TRY IT: The answer must consist of every line in the data below that holds the word "roleId".

EXTRACTED INFORMATION:
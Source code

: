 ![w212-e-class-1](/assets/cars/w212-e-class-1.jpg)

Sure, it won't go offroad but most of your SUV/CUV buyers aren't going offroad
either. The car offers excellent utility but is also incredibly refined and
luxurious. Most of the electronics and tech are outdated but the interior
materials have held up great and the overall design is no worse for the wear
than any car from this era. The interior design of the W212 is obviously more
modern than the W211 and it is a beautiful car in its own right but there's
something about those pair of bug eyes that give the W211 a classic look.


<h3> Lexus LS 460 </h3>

==

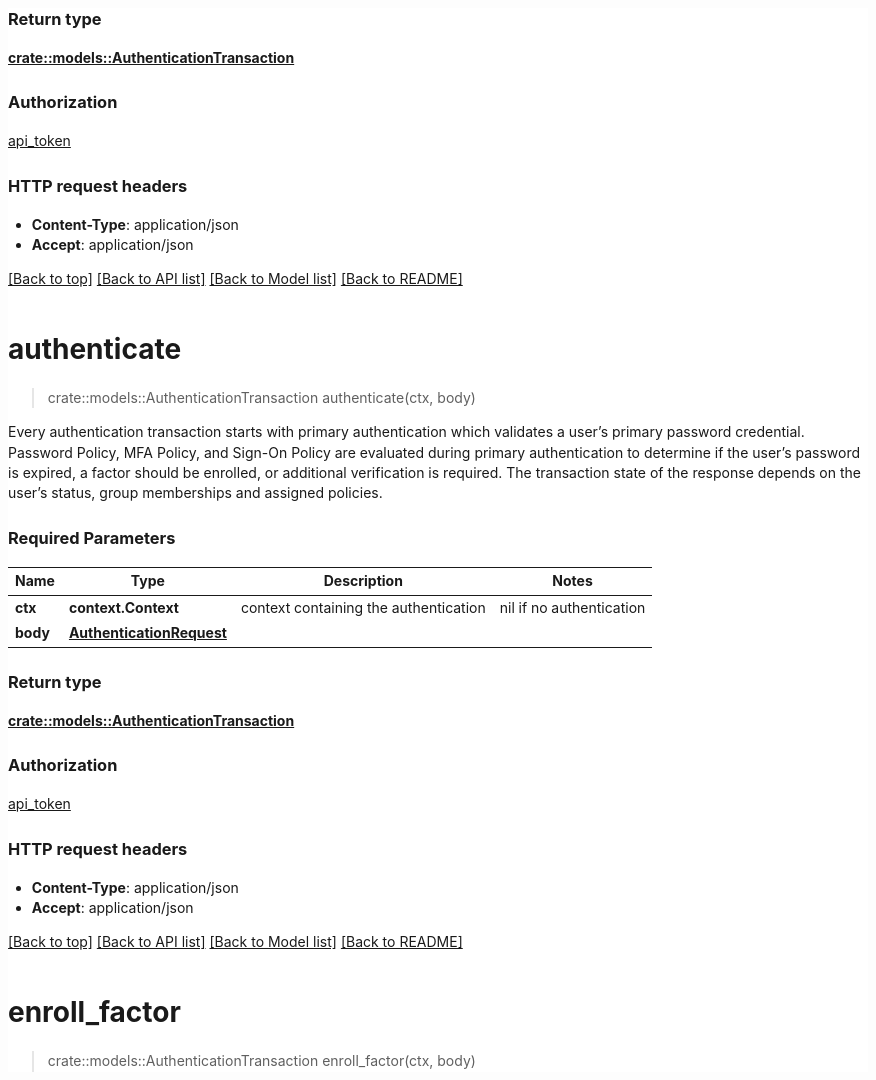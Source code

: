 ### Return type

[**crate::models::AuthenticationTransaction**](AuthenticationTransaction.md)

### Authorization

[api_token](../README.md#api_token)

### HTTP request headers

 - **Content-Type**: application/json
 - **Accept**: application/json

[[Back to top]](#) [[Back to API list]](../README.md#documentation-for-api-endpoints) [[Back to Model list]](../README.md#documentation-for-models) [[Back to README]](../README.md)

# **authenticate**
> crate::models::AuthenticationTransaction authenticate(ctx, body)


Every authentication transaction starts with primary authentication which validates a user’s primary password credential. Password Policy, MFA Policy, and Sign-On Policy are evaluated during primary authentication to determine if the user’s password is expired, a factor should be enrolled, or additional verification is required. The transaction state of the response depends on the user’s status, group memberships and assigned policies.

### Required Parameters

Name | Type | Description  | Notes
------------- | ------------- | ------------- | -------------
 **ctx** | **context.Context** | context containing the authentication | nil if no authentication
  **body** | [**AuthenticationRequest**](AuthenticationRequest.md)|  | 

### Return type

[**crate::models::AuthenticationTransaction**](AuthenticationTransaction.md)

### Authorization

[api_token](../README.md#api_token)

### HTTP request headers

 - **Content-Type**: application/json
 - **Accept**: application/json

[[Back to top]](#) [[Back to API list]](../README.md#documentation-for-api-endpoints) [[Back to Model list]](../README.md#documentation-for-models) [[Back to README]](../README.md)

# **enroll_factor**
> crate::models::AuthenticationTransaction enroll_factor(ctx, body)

...

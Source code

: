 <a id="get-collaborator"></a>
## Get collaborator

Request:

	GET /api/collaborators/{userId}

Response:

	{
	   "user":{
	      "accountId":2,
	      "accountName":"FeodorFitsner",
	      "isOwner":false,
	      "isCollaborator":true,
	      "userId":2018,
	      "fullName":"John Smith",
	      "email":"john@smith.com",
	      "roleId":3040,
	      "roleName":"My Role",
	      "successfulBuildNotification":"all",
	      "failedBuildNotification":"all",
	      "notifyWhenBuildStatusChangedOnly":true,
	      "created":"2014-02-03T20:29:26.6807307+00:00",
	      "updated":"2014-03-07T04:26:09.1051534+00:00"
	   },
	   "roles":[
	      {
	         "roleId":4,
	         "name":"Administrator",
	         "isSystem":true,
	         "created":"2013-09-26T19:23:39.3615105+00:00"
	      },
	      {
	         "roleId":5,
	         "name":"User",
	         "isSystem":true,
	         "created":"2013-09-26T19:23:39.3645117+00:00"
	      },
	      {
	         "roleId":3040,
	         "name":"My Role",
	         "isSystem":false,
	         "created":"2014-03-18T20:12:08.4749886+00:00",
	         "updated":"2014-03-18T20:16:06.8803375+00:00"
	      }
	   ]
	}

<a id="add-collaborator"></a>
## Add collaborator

ANSWER TO THIS EXERCISE:
	      "roleId":3040,
	         "roleId":4,
	         "roleId":5,
	         "roleId":3040,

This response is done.